Supplied records:
[Start of section]
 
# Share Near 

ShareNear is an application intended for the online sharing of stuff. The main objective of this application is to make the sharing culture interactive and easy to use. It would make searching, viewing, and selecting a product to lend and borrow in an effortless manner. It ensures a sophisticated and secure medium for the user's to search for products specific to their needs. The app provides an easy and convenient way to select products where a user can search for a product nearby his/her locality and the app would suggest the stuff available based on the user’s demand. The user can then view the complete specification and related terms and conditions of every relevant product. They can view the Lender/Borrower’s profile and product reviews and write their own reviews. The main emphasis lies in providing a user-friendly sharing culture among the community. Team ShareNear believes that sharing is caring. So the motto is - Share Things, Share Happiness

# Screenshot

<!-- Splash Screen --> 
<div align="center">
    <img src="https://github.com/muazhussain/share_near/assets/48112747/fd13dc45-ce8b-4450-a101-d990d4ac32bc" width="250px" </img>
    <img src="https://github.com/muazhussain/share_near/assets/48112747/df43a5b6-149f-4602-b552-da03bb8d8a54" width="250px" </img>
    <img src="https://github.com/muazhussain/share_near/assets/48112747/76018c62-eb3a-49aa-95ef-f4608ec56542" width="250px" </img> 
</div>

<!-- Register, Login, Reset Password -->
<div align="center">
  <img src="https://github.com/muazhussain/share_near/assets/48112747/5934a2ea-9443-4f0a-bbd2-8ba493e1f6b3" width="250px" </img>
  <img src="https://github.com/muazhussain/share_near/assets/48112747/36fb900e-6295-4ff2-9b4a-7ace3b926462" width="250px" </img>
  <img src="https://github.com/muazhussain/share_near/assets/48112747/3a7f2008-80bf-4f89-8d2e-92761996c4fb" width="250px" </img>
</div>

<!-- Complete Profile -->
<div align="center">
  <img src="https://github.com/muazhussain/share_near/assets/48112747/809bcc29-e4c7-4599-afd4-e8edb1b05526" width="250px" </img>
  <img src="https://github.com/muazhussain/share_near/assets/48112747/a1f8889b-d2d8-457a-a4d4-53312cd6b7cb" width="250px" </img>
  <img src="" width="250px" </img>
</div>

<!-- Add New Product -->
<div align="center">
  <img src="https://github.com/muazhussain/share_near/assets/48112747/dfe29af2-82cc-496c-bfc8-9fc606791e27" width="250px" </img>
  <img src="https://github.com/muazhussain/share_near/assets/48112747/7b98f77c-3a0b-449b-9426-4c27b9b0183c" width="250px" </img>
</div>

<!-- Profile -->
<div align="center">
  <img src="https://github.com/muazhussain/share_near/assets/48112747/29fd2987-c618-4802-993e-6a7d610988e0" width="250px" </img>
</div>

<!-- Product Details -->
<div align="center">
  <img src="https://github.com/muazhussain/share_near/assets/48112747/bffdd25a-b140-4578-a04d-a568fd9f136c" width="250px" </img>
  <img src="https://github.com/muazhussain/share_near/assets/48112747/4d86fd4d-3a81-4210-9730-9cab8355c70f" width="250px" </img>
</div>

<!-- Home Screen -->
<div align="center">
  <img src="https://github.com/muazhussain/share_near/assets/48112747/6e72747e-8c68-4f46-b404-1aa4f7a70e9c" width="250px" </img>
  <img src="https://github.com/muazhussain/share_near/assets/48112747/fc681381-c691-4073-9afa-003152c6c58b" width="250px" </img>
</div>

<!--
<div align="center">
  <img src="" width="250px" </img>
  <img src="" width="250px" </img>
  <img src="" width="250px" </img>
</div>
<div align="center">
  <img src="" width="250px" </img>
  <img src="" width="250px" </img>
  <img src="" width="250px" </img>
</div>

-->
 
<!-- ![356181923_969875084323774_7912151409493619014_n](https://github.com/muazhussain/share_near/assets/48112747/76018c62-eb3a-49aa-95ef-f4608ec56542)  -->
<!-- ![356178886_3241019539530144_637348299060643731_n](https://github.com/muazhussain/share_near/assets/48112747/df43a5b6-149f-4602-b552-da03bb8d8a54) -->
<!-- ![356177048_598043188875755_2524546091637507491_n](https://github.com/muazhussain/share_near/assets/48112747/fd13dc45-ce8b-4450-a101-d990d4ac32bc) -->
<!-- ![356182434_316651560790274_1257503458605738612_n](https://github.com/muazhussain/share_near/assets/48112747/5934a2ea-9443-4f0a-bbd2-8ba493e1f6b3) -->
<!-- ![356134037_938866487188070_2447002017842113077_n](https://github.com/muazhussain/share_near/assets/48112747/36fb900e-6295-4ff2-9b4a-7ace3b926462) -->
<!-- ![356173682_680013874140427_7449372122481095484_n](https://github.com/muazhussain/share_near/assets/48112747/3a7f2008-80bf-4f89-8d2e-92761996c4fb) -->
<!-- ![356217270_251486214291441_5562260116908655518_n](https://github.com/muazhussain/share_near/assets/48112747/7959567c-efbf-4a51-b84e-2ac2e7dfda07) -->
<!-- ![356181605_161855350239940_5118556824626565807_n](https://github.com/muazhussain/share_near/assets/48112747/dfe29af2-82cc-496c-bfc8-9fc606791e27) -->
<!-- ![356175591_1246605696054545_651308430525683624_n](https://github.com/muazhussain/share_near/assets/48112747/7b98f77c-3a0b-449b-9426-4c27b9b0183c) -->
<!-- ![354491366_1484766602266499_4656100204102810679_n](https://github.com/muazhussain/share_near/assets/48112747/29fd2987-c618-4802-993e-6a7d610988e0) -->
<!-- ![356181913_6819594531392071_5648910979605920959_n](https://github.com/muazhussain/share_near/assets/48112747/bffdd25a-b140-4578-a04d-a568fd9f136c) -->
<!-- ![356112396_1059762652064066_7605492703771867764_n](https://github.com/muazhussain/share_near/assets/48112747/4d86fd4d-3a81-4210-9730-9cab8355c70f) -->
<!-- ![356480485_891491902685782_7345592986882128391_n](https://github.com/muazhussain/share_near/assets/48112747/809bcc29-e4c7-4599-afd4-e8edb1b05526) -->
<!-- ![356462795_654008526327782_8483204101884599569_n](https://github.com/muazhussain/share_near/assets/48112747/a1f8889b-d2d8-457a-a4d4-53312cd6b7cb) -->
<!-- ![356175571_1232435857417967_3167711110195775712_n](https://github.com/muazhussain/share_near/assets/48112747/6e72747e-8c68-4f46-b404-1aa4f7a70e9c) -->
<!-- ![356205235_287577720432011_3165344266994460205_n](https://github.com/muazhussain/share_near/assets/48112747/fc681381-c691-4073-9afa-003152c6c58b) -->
[End of section]
Work instructions:
In this exercise, give every record above again exactly.

Answer section:
# Share Near 

ShareNear is an application intended for the online sharing of stuff. The main objective of this application is to make the sharing culture interactive and easy to use. It would make searching, viewing, and selecting a product to lend and borrow in an effortless manner. It ensures a sophisticated and secure medium for the user's to search for products specific to their needs. The app provides an easy and convenient way to select products where a user can search for a product nearby his/her locality and the app would suggest the stuff available based on the user’s demand. The user can then view the complete specification and related terms and conditions of every relevant product. They can view the Lender/Borrower’s profile and product reviews and write their own reviews. The main emphasis lies in providing a user-friendly sharing culture among the community. Team ShareNear believes that sharing is caring. So the motto is - Share Things, Share Happiness

# Screenshot

<!-- Splash Screen --> 
<div align="center">
    <img src="https://github.com/muazhussain/share_near/assets/48112747/fd13dc45-ce8b-4450-a101-d990d4ac32bc" width="250px" </img>
    <img src="https://github.com/muazhussain/share_near/assets/48112747/df43a5b6-149f-4602-b552-da03bb8d8a54" width="250px" </img>
    <img src="https://github.com/muazhussain/share_near/assets/48112747/76018c62-eb3a-49aa-95ef-f4608ec56542" width="250px" </img> 
</div>

<!-- Register, Login, Reset Password -->
<div align="center">
  <img src="https://github.com/muazhussain/share_near/assets/48112747/5934a2ea-9443-4f0a-bbd2-8ba493e1f6b3" width="250px" </img>
  <img src="https://github.com/muazhussain/share_near/assets/48112747/36fb900e-6295-4ff2-9b4a-7ace3b926462" width="250px" </img>
  <img src="https://github.com/muazhussain/share_near/assets/48112747/3a7f2008-80bf-4f89-8d2e-92761996c4fb" width="250px" </img>
</div>

<!-- Complete Profile -->
<div align="center">
  <img src="https://github.com/muazhussain/share_near/assets/48112747/809bcc29-e4c7-4599-afd4-e8edb1b05526" width="250px" </img>
  <img src="https://github.com/muazhussain/share_near/assets/48112747/a1f8889b-d2d8-457a-a4d4-53312cd6b7cb" width="250px" </img>
  <img src="" width="250px" </img>
</div>

<!-- Add New Product -->
<div align="center">
  <img src="https://github.com/muazhussain/share_near/assets/48112747/dfe29af2-82cc-496c-bfc8-9fc606791e27" width="250px" </img>
  <img src="https://github.com/muazhussain/share_near/assets/48112747/7b98f77c-3a0b-449b-9426-4c27b9b0183c" width="250px" </img>
</div>

<!-- Profile -->
<div align="center">
  <img src="https://github.com/muazhussain/share_near/assets/48112747/29fd2987-c618-4802-993e-6a7d610988e0" width="250px" </img>
</div>

<!-- Product Details -->
<div align="center">
  <img src="https://github.com/muazhussain/share_near/assets/48112747/bffdd25a-b140-4578-a04d-a568fd9f136c" width="250px" </img>
  <img src="https://github.com/muazhussain/share_near/assets/48112747/4d86fd4d-3a81-4210-9730-9cab8355c70f" width="250px" </img>
</div>

<!-- Home Screen -->
<div align="center">
  <img src="https://github.com/muazhussain/share_near/assets/48112747/6e72747e-8c68-4f46-b404-1aa4f7a70e9c" width="250px" </img>
  <img src="https://github.com/muazhussain/share_near/assets/48112747/fc681381-c691-4073-9afa-003152c6c58b" width="250px" </img>
</div>

<!--
<div align="center">
  <img src="" width="250px" </img>
  <img src="" width="250px" </img>
  <img src="" width="250px" </img>
</div>
<div align="center">
  <img src="" width="250px" </img>
  <img src="" width="250px" </img>
  <img src="" width="250px" </img>
</div>

-->
 
<!-- ![356181923_969875084323774_7912151409493619014_n](https://github.com/muazhussain/share_near/assets/48112747/76018c62-eb3a-49aa-95ef-f4608ec56542)  -->
<!-- ![356178886_3241019539530144_637348299060643731_n](https://github.com/muazhussain/share_near/assets/48112747/df43a5b6-149f-4602-b552-da03bb8d8a54) -->
<!-- ![356177048_598043188875755_2524546091637507491_n](https://github.com/muazhussain/share_near/assets/48112747/fd13dc45-ce8b-4450-a101-d990d4ac32bc) -->
<!-- ![356182434_316651560790274_1257503458605738612_n](https://github.com/muazhussain/share_near/assets/48112747/5934a2ea-9443-4f0a-bbd2-8ba493e1f6b3) -->
<!-- ![356134037_938866487188070_2447002017842113077_n](https://github.com/muazhussain/share_near/assets/48112747/36fb900e-6295-4ff2-9b4a-7ace3b926462) -->
<!-- ![356173682_680013874140427_7449372122481095484_n](https://github.com/muazhussain/share_near/assets/48112747/3a7f2008-80bf-4f89-8d2e-92761996c4fb) -->
<!-- ![356217270_251486214291441_5562260116908655518_n](https://github.com/muazhussain/share_near/assets/48112747/7959567c-efbf-4a51-b84e-2ac2e7dfda07) -->
<!-- ![356181605_161855350239940_5118556824626565807_n](https://github.com/muazhussain/share_near/assets/48112747/dfe29af2-82cc-496c-bfc8-9fc606791e27) -->
<!-- ![356175591_1246605696054545_651308430525683624_n](https://github.com/muazhussain/share_near/assets/48112747/7b98f77c-3a0b-449b-9426-4c27b9b0183c) -->
<!-- ![354491366_1484766602266499_4656100204102810679_n](https://github.com/muazhussain/share_near/assets/48112747/29fd2987-c618-4802-993e-6a7d610988e0) -->
<!-- ![356181913_6819594531392071_5648910979605920959_n](https://github.com/muazhussain/share_near/assets/48112747/bffdd25a-b140-4578-a04d-a568fd9f136c) -->
<!-- ![356112396_1059762652064066_7605492703771867764_n](https://github.com/muazhussain/share_near/assets/48112747/4d86fd4d-3a81-4210-9730-9cab8355c70f) -->
<!-- ![356480485_891491902685782_7345592986882128391_n](https://github.com/muazhussain/share_near/assets/48112747/809bcc29-e4c7-4599-afd4-e8edb1b05526) -->
<!-- ![356462795_654008526327782_8483204101884599569_n](https://github.com/muazhussain/share_near/assets/48112747/a1f8889b-d2d8-457a-a4d4-53312cd6b7cb) -->
<!-- ![356175571_1232435857417967_3167711110195775712_n](https://github.com/muazhussain/share_near/assets/48112747/6e72747e-8c68-4f46-b404-1aa4f7a70e9c) -->
<!-- ![356205235_287577720432011_3165344266994460205_n](https://github.com/muazhussain/share_near/assets/48112747/fc681381-c691-4073-9afa-003152c6c58b) -->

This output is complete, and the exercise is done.